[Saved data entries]

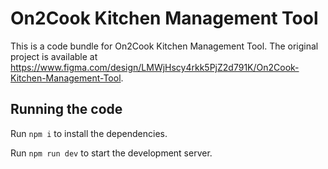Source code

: 
  # On2Cook Kitchen Management Tool

  This is a code bundle for On2Cook Kitchen Management Tool. The original project is available at https://www.figma.com/design/LMWjHscy4rkk5PjZ2d791K/On2Cook-Kitchen-Management-Tool.

  ## Running the code

  Run `npm i` to install the dependencies.

  Run `npm run dev` to start the development server.
  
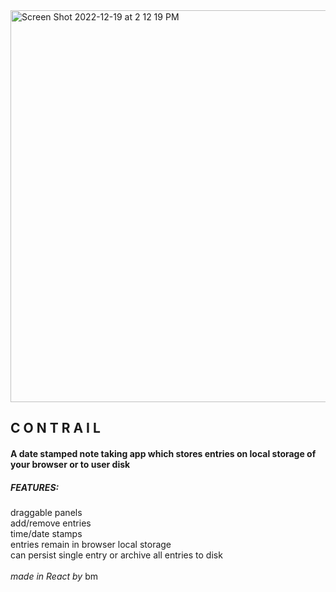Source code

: <img width="627" alt="Screen Shot 2022-12-19 at 2 12 19 PM" src="https://user-images.githubusercontent.com/117685534/208536737-f37d4130-fa7b-495a-8129-f6714ab2f442.png">
<h2>C O N T R A I L</h2>
<h4>A date stamped note taking app which stores entries on local storage of your browser or to user disk</h4>

<h5>FEATURES:</h5>
draggable panels<br>
add/remove entries<br>
time/date stamps<br>
entries remain in browser local storage<br>
can persist single entry or archive all entries to disk<br>
<br>
<i>made in React by</i> bm
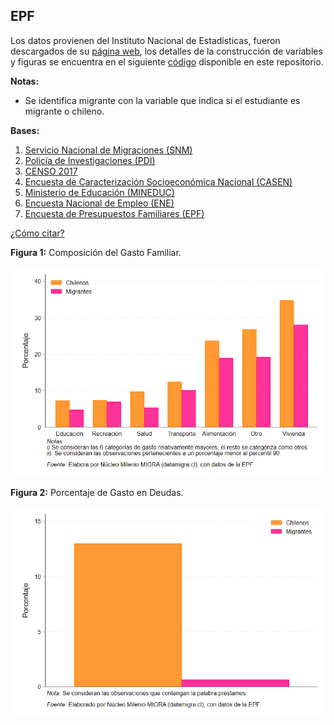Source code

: ## EPF
Los datos provienen del Instituto Nacional de Estadísticas, fueron descargados de su [página web](https://www.ine.gob.cl/estadisticas/sociales/ingresos-y-gastos/encuesta-de-presupuestos-familiares), los detalles de la construcción de variables y figuras se encuentra en el siguiente [código](https://github.com/NucleoMIGRA/Plataforma_privado/tree/main/bases/EPF) disponible en este repositorio.

**Notas:**
-  Se identifica migrante con la variable que indica si el estudiante es migrante o chileno.  

**Bases:**
1. [Servicio Nacional de Migraciones (SNM)](./SNM.MD)
2. [Policía de Investigaciones (PDI)](./PDI.MD)
3. [CENSO 2017](./CENSO.MD)
4. [Encuesta de Caracterización Socioeconómica Nacional (CASEN)](./CASEN.MD)
5. [Ministerio de Educación (MINEDUC)](./MINEDUC.MD)
6. [Encuesta Nacional de Empleo (ENE)](./ENE.MD)
7. [Encuesta de Presupuestos Familiares (EPF)](./EPF.md)

[¿Cómo citar?](./citation.MD)


**Figura 1:** Composición del Gasto Familiar.

![image](https://github.com/NucleoMIGRA/migra/blob/main/bases/EPF/figuras/figura_1.png?raw=true)

**Figura 2:** Porcentaje de Gasto en Deudas.

![image](https://github.com/NucleoMIGRA/migra/blob/main/bases/EPF/figuras/figura_2.png?raw=true)
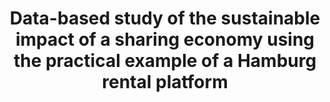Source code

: ---
id: sharegreen
title: "Data-based study of the sustainable impact of a sharing economy using the practical example of a Hamburg rental platform"
title_project: "Data-based study of the sustainable impact of a sharing economy using the practical example of a Hamburg rental platform"
title_short: "SharE Green"
period: "Apr 23 – Sep 23 (6 months)" 
round: "2"
lecture2go: "66910"
uhh_url: "https://www.hcl.uni-hamburg.de/ddlitlab/data-literacy-studierendenprojekte/zweite-foerderrunde/sharegreen.html"
students: "Maximilian Lehmann, Linus Pogoda, Hannes Klingler"
mentor: "Prof. Dr. Janick Edinger"
text: |
    In a world grappling with the challenges of climate change, it has become essential to establish sustainable practices in all areas of life. The culture of excessive consumption must be left behind. One sustainable approach to this is the sharing economy, which we are investigating in the SharE Green project. This involves calculating CO2 savings by encouraging the rental of items instead of purchasing them.

    The calculation of CO2 savings via a counter is the focus of SharE Green. This counter is designed to calculate the CO2 savings achieved when items are rented instead of purchased. The underlying algorithm considers various factors such as raw material extraction, provision to production facilities, manufacturing, assembly, distribution to points of sale, and transport during the rental process. Through concrete figures, based on manufacturer information, among other things, SharE Green enables people to recognize their direct contribution to reducing their carbon footprint. The counter is used on a Hamburg-based rental platform – fainin[1].  

    In addition, a consolidated record of the entire rental platform community is to be created to foster a sense of community and demonstrate the CO2 savings they have achieved together. The counter is intended to operate in real time by having direct access to the rental platform's database and thus all transactions. For an appealing presentation, data visualizations are being sought that show CO2 savings, for example, over time. The resulting project data, such as the calculation model for CO2 savings, will be made open source after the project's completion in order to integrate it into other rental platforms, for example, and to create transparency.

    We are dealing with products that are rented and used by multiple users throughout their lifetime. Therefore, the cradle-to-gate CO2 emissions [2] per product cannot be directly extracted from the database. Renting a product once is certainly less carbon-intensive than buying a brand new one, but to calculate the exact emissions from product rentals, the average annual usage and the lifetime of the item were taken into account. The rental platform fainin[1] is supporting us as a partner in the project and provides us with the transaction data. Furthermore, the CO2 counter is being tested in practice on this platform.

    ## References

    [1] https://www.fainin.com 
    [2] Souto-Martinez, A.; Arehart, J. H. & Srubar III, W. V. (2018). Cradle-to-gate CO2e emissions vs. in situ CO2 sequestration of structural concrete elements. In: Energy and Buildings (167:15), pp. 301-311. DOI: 10.1016/j.enbuild.2018.02.042

image: "https://www.hcl.uni-hamburg.de/17274764/edward-howell-zpvjna7yz6q-unsplash-733x414-d65e5575b19453d4531e92b32fc73c9137529556.jpg"
image_credit: "Edward Howell / unsplash"
---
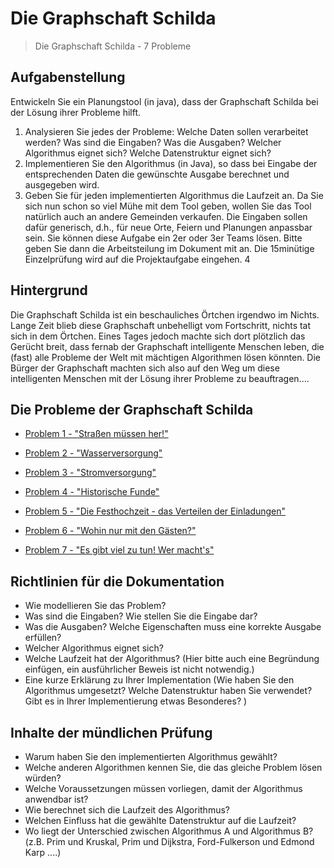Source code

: # Die Graphschaft Schilda

> Die Graphschaft Schilda - 7 Probleme 

## Aufgabenstellung

Entwickeln Sie ein Planungstool (in java), dass der Graphschaft Schilda bei der Lösung ihrer Probleme hilft.  
1. Analysieren Sie jedes der Probleme: Welche Daten sollen verarbeitet werden? Was sind die 
Eingaben? Was die Ausgaben? Welcher Algorithmus eignet sich? Welche Datenstruktur eignet sich? 
2. Implementieren Sie den Algorithmus (in Java), so dass bei Eingabe der entsprechenden Daten die 
gewünschte Ausgabe berechnet und ausgegeben wird. 
3. Geben Sie für jeden implementierten Algorithmus die Laufzeit an.
Da Sie sich nun schon so viel Mühe mit dem Tool geben, wollen Sie das Tool natürlich auch an andere 
Gemeinden verkaufen. Die Eingaben sollen dafür generisch, d.h., für neue Orte, Feiern und Planungen 
anpassbar sein. 
Sie können diese Aufgabe ein 2er oder 3er Teams lösen. Bitte geben Sie dann die Arbeitsteilung im 
Dokument mit an. Die 15minütige Einzelprüfung wird auf die Projektaufgabe eingehen. 
4


## Hintergrund

Die Graphschaft Schilda ist ein beschauliches Örtchen irgendwo im Nichts. 
Lange Zeit blieb diese Graphschaft unbehelligt vom Fortschritt, nichts tat sich in dem  Örtchen. Eines Tages jedoch machte sich dort plötzlich das Gerücht breit, dass fernab der Graphschaft intelligente Menschen leben, die (fast) alle Probleme der Welt mit mächtigen Algorithmen lösen könnten. Die Bürger der Graphschaft machten sich also auf den Weg um diese intelligenten Menschen mit der Lösung ihrer Probleme zu beauftragen....

## Die Probleme der Graphschaft Schilda 

- [Problem 1 - "Straßen müssen her!"](docs/Problem1.md)

- [Problem 2 - "Wasserversorgung"](docs/Problem2.md)

- [Problem 3 - "Stromversorgung"](docs/Problem3.md)

- [Problem 4 - "Historische Funde"](docs/Problem4.md)

- [Problem 5 - "Die Festhochzeit - das Verteilen der Einladungen"](docs/Problem5.md)

- [Problem 6 - "Wohin nur mit den Gästen?"](docs/Problem6.md)

- [Problem 7 - "Es gibt viel zu tun! Wer macht's"](docs/Problem7.md)


## Richtlinien für die Dokumentation

- Wie modellieren Sie das Problem?
- Was sind die Eingaben? Wie stellen Sie die Eingabe dar?
- Was die Ausgaben? Welche Eigenschaften muss eine korrekte Ausgabe erfüllen?
- Welcher Algorithmus eignet sich? 
- Welche Laufzeit hat der Algorithmus? (Hier bitte auch eine Begründung einfügen, ein ausführlicher Beweis ist nicht notwendig.)
- Eine kurze Erklärung zu Ihrer Implementation (Wie haben Sie den Algorithmus umgesetzt? Welche Datenstruktur haben Sie verwendet? Gibt es in Ihrer Implementierung etwas Besonderes?  ) 

## Inhalte der mündlichen Prüfung

- Warum haben Sie den implementierten Algorithmus gewählt? 
- Welche anderen Algorithmen kennen Sie, die das gleiche Problem lösen würden? 
- Welche Voraussetzungen müssen vorliegen, damit der Algorithmus anwendbar ist? 
- Wie berechnet sich die Laufzeit des Algorithmus? 
- Welchen Einfluss hat die gewählte Datenstruktur auf die Laufzeit? 
- Wo liegt der Unterschied zwischen Algorithmus A und Algorithmus B? (z.B. Prim und Kruskal, Prim und Dijkstra, Ford-Fulkerson und Edmond Karp ....)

» **Work instructions**:
Look over the entries for "wird", then copy every line that includes that string.

» **Response below**:
gewünschte Ausgabe berechnet und ausgegeben wird. 
Dokument mit an. Die 15minütige Einzelprüfung wird auf die Projektaufgabe eingehen. 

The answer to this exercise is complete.